A bite from one of these could end your carnivore days forever. Photo courtesy: John Tann/CC BY 2.0
Imagine breaking out in agonizingly painful and itchy red welts, or even anaphylactic shock, with no clear explanation about why it is happening. With careful logging of everything you eat or touch, the picture becomes more clear: eating meat triggers this misery. People with these symptoms are finding themselves faced with a choice: eat meat and suffer; or become vegetarian.
Fortunately for those inflicted by this mysterious allergy, one of the victims of this strange disease was Dr. Thomas Platts-Mills, a reknowned University of Virginia immunologist. Dr. Platts-Mills and his colleagues at UVA have been on a mission to figure out just what is going on. They reported initially in 2009 on what appeared to be a wholly new type of food allergy: cases of anaphylactic shock that were not occurring immediately after a food was eaten as is typical for food allergies, but which had its onset 3-4 hours after consumption of the trigger.

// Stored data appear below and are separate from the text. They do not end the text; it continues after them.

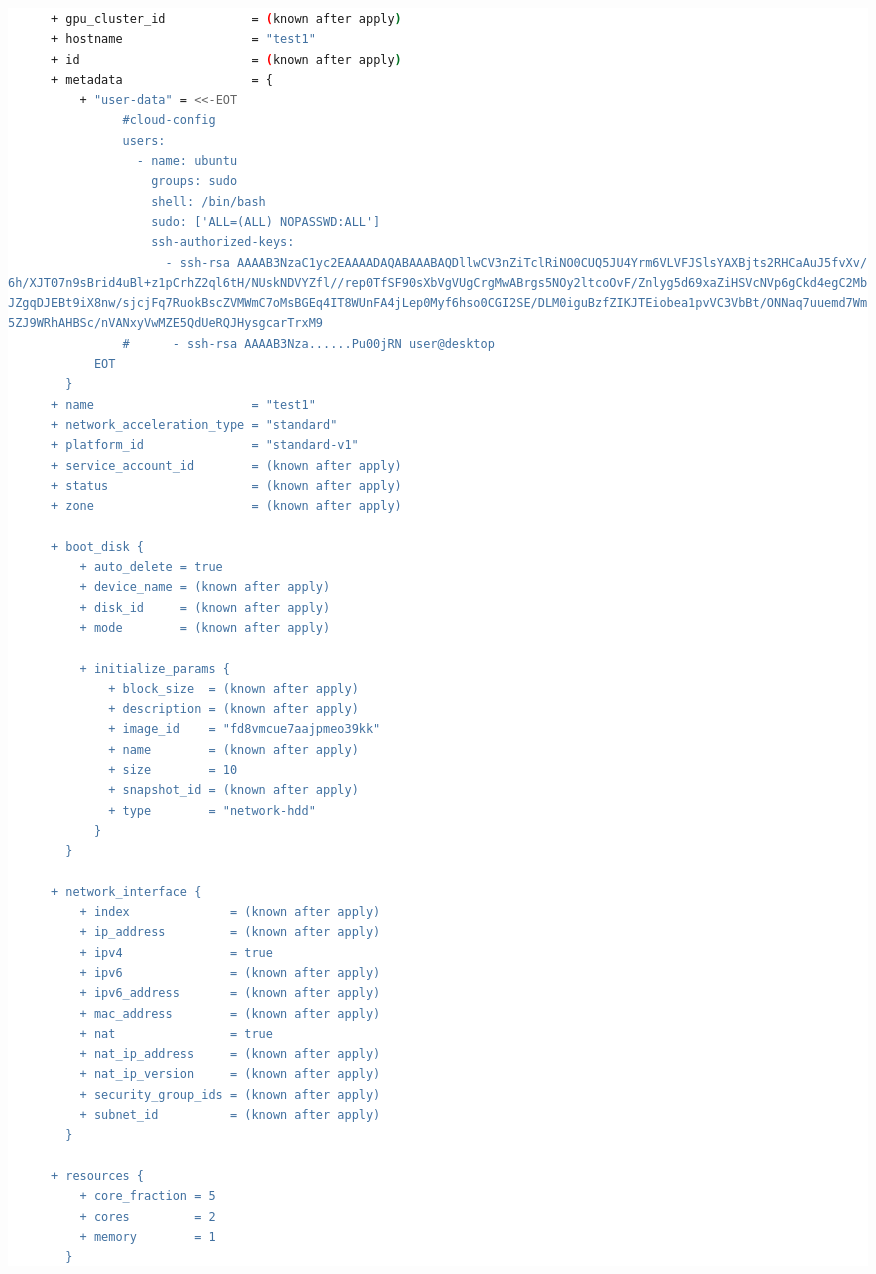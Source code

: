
 ```bash
      + gpu_cluster_id            = (known after apply)
      + hostname                  = "test1"
      + id                        = (known after apply)
      + metadata                  = {
          + "user-data" = <<-EOT
                #cloud-config
                users:
                  - name: ubuntu
                    groups: sudo
                    shell: /bin/bash
                    sudo: ['ALL=(ALL) NOPASSWD:ALL']
                    ssh-authorized-keys:
                      - ssh-rsa AAAAB3NzaC1yc2EAAAADAQABAAABAQDllwCV3nZiTclRiNO0CUQ5JU4Yrm6VLVFJSlsYAXBjts2RHCaAuJ5fvXv/6h/XJT07n9sBrid4uBl+z1pCrhZ2ql6tH/NUskNDVYZfl//rep0TfSF90sXbVgVUgCrgMwABrgs5NOy2ltcoOvF/Znlyg5d69xaZiHSVcNVp6gCkd4egC2MbJZgqDJEBt9iX8nw/sjcjFq7RuokBscZVMWmC7oMsBGEq4IT8WUnFA4jLep0Myf6hso0CGI2SE/DLM0iguBzfZIKJTEiobea1pvVC3VbBt/ONNaq7uuemd7Wm5ZJ9WRhAHBSc/nVANxyVwMZE5QdUeRQJHysgcarTrxM9
                #      - ssh-rsa AAAAB3Nza......Pu00jRN user@desktop
            EOT
        }
      + name                      = "test1"
      + network_acceleration_type = "standard"
      + platform_id               = "standard-v1"
      + service_account_id        = (known after apply)
      + status                    = (known after apply)
      + zone                      = (known after apply)

      + boot_disk {
          + auto_delete = true
          + device_name = (known after apply)
          + disk_id     = (known after apply)
          + mode        = (known after apply)

          + initialize_params {
              + block_size  = (known after apply)
              + description = (known after apply)
              + image_id    = "fd8vmcue7aajpmeo39kk"
              + name        = (known after apply)
              + size        = 10
              + snapshot_id = (known after apply)
              + type        = "network-hdd"
            }
        }

      + network_interface {
          + index              = (known after apply)
          + ip_address         = (known after apply)
          + ipv4               = true
          + ipv6               = (known after apply)
          + ipv6_address       = (known after apply)
          + mac_address        = (known after apply)
          + nat                = true
          + nat_ip_address     = (known after apply)
          + nat_ip_version     = (known after apply)
          + security_group_ids = (known after apply)
          + subnet_id          = (known after apply)
        }

      + resources {
          + core_fraction = 5
          + cores         = 2
          + memory        = 1
        }
```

In the spring of 2011, the team of researchers came to an even more surprising conclusion: tick bites are causing meat allergies. The trigger turns out to be an oligosaccharide (a complex sugar, galactose-alpha 1,3-galactose or alpha-gal, if you like scientific names) contained in the cell on non-primate mammals -- that means a molecule that is in beef, pork, lamb, and other meats that is not found naturally in human cells. Alpha-gal in the tick's saliva sensitizes susceptible people when they are bitten; hives or anaphylactic shock result when the person subsequently ingests alpha-gal in meat.
The growing number of cases, as well as celebrity victim John Grisham, have recently raised the public profile of this allergy, which has been receiving reviews in the medical literature for several years already. Known cases largely follow the geographic range of the Amblyomma americanum, or the Lone Star tick, with a focal point in Virginia, but also including North Carolina, Tennessee, Arkansas, the lower half of Missouri and Australia, where doctors have associated another species of tick with meat allergies.
Not yet explained: Neither Lone Star ticks nor eating beef are new, so why are the reported cases of this allergy suddenly increasing? Have the ticks evolved a new component of their saliva recently? Are people more susceptible due to other confounding factors in their diets or lifestyles? Could changing climate in tick habitats be to blame?
While we do not recommend deliberately allowing white-spotted ticks to feast on you in hopes of finally breaking off your love affair with meat, you might want to look at it this way: if you convert to vegetarianism now, you won't need to worry about miserably itchy attacks of hives as a consequence of tick bites.
The Lone Star tick is just one more reason -- joining sustainable One Planet living, health benefits, and a warming sense of moral superiority -- for adopting a vegetarian lifestyle.
The Lone Star tick website gives great advice on how to recognize the male and female Lone Star ticks. True tick experts may note that the tick in the image has dressed up to better imitate the female Lone Star tick, recognizable by a single white "star" on the dorsal shield, a marking that is not shared by the male of the species.
In the meantime, be careful in the woods; and, use an environmentally- and people-friendly bug repellant.